不必要な会議を削減するには、引き算の考え方を活かして監査を実施することから始めましょう。現行の会議のうち、2つ以上を組み合わせる、頻度を減らす、または完全になくすことが可能な場合があります。新しい会議を設定する前に、そのテーマについての会議を本当に設定する必要があるのか、Slackやメールなど、他の手段で対応できないかなどを考えます。会議の必要性をなくすため、時間帯に合わせて働く非同期的コミュニケーションを活用できる部分があるかもしれません。会社または部門全体で協働のための時間を導入する、または会議が勤務時間のすべてを費やさないように会議を行うための時間枠を指定すると良いでしょう。さらに、マネジャーなどのリーダー職は、オフィスアワー(相談対応時間)を設けて、個別の面談が減っても必要に応じてアドバイスや専門知識を提供できるようにすることをお勧めします。
2. 会議のない日を導入する
上記の調査によると、会議のない日を毎週1日導入することで、「自主性、コミュニケーション、エンゲージメント、満足度が改善し、…マイクロマネジメント(管理者が従業員の業務に過干渉すること)とストレスが減少し、生産性の向上につながった」そうです。
毎週の頻度では維持できない場合、毎月1日を試してみましょう。Indeed のマーケティング組織は、毎月第一金曜日を「Focus Friday」(集中する金曜日)に定め、マーケターがディープワークに集中するために、気が散ることやタスクスイッチングを制限できるようにしています。
3. 勤務時間中に短い休憩を組み入れる
会議数の削減は、0か100かの姿勢で取り組む必要はありません。予定よりも10分早く終わらせるだけでも、大きな違いが生まれます。実際に調査では、10分以下のマイクロブレイクを取ることで、気力と体力が高まり、職場のウェルビーイングが向上することが分かっています。その他の研究でも、短時間の休息がストレスを低下または予防し、1日中パフォーマンスを維持でき、1日の終わりに長時間かけて回復する必要が減るという結果が得られています。
一般的な30分または60分の時間枠を自動的に設定する代わりに、会議の責任者は実際に議題を話し終えるのに必要な時間がどのくらいかを判断し、それが5~10分であれば会議の予定も短くすると良いでしょう。30分または60分必要であれば、5~10分早く終えることで、参加者は次の会議の前に人間らしさを取り戻す時間ができ、心身を基本に戻して会議の多さによる疲労を防ぐことが可能になります。
4. 歩きながら話す
会議は、デスクの前に座って、画面越しに互いを見つめなければできないわけではありません。コロナ禍で学んだことがあるとすれば、業務を遂行するにはさまざまな方法があり、さらに生産性を向上させ、効果的に職場のウェルビーイングをサポートできる働き方は、これまで考えられていたよりも多いということです。

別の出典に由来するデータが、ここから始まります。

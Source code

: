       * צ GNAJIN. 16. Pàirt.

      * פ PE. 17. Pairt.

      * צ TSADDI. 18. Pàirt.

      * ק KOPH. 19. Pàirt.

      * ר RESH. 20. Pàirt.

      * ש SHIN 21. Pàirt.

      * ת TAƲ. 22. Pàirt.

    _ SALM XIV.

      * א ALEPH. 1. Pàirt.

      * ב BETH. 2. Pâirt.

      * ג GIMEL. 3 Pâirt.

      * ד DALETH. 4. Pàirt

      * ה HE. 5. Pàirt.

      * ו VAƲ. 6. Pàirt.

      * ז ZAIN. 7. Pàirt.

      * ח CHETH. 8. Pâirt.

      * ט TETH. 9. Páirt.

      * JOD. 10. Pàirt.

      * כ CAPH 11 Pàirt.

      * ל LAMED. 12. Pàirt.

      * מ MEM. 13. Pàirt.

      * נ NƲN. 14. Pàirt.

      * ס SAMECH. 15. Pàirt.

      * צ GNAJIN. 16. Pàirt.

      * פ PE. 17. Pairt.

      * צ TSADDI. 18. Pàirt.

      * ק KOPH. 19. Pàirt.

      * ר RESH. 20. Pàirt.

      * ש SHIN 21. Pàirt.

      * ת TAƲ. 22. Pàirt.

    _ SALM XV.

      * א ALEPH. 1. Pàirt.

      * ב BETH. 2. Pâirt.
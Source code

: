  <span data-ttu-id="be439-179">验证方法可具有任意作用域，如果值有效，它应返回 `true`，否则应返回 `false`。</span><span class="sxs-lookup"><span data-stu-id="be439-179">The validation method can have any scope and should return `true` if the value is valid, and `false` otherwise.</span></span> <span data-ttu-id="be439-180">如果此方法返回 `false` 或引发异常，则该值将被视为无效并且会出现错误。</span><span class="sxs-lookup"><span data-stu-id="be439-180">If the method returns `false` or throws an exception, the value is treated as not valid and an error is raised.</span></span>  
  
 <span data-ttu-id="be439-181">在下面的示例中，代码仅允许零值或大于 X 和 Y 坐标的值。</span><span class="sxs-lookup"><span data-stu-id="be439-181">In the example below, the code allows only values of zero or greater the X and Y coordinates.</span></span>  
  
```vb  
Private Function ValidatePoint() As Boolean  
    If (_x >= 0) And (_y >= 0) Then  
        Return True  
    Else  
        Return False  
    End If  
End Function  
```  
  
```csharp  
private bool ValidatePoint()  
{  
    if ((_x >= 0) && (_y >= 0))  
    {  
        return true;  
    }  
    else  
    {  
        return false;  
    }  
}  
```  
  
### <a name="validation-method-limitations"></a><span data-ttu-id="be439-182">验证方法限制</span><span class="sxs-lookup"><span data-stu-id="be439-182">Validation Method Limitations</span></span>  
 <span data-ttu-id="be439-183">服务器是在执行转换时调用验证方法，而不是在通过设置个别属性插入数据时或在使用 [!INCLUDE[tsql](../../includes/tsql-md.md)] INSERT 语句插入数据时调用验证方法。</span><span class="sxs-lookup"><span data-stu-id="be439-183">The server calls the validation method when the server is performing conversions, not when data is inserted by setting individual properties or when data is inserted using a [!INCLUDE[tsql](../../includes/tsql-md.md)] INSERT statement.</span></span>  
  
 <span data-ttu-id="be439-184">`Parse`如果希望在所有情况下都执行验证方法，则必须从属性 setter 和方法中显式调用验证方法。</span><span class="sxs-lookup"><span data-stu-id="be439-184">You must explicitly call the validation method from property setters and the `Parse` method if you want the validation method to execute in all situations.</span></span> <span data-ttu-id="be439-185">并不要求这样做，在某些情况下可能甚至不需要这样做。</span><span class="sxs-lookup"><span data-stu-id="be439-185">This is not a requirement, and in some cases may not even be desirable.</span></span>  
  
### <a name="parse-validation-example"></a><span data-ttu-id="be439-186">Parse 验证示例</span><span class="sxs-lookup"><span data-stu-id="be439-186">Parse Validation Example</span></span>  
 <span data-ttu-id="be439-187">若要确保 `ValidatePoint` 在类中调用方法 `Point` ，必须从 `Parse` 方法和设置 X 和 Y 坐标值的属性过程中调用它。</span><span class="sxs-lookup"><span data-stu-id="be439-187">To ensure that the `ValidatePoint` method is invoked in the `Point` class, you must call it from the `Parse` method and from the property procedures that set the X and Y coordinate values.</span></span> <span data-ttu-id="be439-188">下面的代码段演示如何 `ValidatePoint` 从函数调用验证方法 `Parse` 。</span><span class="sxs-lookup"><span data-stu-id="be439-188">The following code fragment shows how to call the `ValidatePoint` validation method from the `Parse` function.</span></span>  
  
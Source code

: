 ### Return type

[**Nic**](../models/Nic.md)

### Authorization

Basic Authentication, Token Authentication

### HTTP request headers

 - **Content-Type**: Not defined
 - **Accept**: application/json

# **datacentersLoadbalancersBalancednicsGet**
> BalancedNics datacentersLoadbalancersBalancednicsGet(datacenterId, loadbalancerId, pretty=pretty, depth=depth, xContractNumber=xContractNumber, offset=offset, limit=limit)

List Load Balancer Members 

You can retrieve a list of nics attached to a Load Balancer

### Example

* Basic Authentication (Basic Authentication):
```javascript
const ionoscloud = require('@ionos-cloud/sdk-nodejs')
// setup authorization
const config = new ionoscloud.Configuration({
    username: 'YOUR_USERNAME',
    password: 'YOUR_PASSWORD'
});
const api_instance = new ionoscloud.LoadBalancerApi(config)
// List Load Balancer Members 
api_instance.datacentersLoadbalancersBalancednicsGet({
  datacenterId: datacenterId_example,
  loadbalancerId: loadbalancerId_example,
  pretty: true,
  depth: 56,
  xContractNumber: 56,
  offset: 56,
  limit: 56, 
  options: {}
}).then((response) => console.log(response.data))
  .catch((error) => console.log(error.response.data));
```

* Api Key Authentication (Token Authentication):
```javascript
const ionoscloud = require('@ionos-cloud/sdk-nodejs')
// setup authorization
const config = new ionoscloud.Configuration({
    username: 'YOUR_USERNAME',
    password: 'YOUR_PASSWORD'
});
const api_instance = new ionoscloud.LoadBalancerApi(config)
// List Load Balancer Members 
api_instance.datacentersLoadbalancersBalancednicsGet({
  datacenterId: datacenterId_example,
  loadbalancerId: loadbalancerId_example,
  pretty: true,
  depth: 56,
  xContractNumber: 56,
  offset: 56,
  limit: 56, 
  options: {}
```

退屈な会議を減らすには、文字通り歩きながら会議を行う、いわゆるウォーキングミーティングを自社に取り入れてみましょう。これまでに歩きながら話したことがない場合、次回の1対1の面談で試してみることをお勧めします。携帯電話をポケットやホルダーに入れ、イヤホンをつけて、歩きながら会話してみます。全般的な健康に良い歩数が増やせるだけでなく、画面から離れ、ぺ―スを変えることで、頭脳が解放されて優れた発想力や協働につながる可能性があります。また、自社の経営陣がウォーキングミーティングを習慣にすれば、従業員も納得して受け入れるかもしれません。
5. 自分の時間を守るよう従業員に促す
会議が多すぎることで、生産性や気力が奪われると分かっているのに、そうした会議すべてに出席しなければならない理由は何でしょうか。会議を欠席することで、自分がないがしろにされたり批判されたりすることを恐れる会議のFOMO(Fear Of Missing Out、取り残されることへの恐れ)から、組織の規範まで、さまざまな説明が考えられますが、正直に言えば自分の上司による要請が主な理由です。このプレッシャーを克服するため、マネジャーは従業員が勤務時間を設計できる慣行であるジョブクラフティング(Job Crafting、主体的に仕事を作ること)に取り組み、従業員が影響を恐れずに会議の出席依頼を断ることを認めるようにしましょう。
毎週の勤務が始まるときに、会議への出席を依頼された全員がまず最初に以下を検討します。
- この話し合いに自分はどのように貢献できるか?
- この会議から自分の仕事に役立つ、どのようなことが得られるか?
- 他の誰もできない方法で他者を支援することができるか?
こうした質問に答えることで、どの会議の出席を受諾し、どの会議は礼儀正しく出席を断るべきかが判断でき、代わりの人に出席してもらうことも可能です(たとえば、個人的なコミュニケーションにやりがいを感じるチームメイトなど)。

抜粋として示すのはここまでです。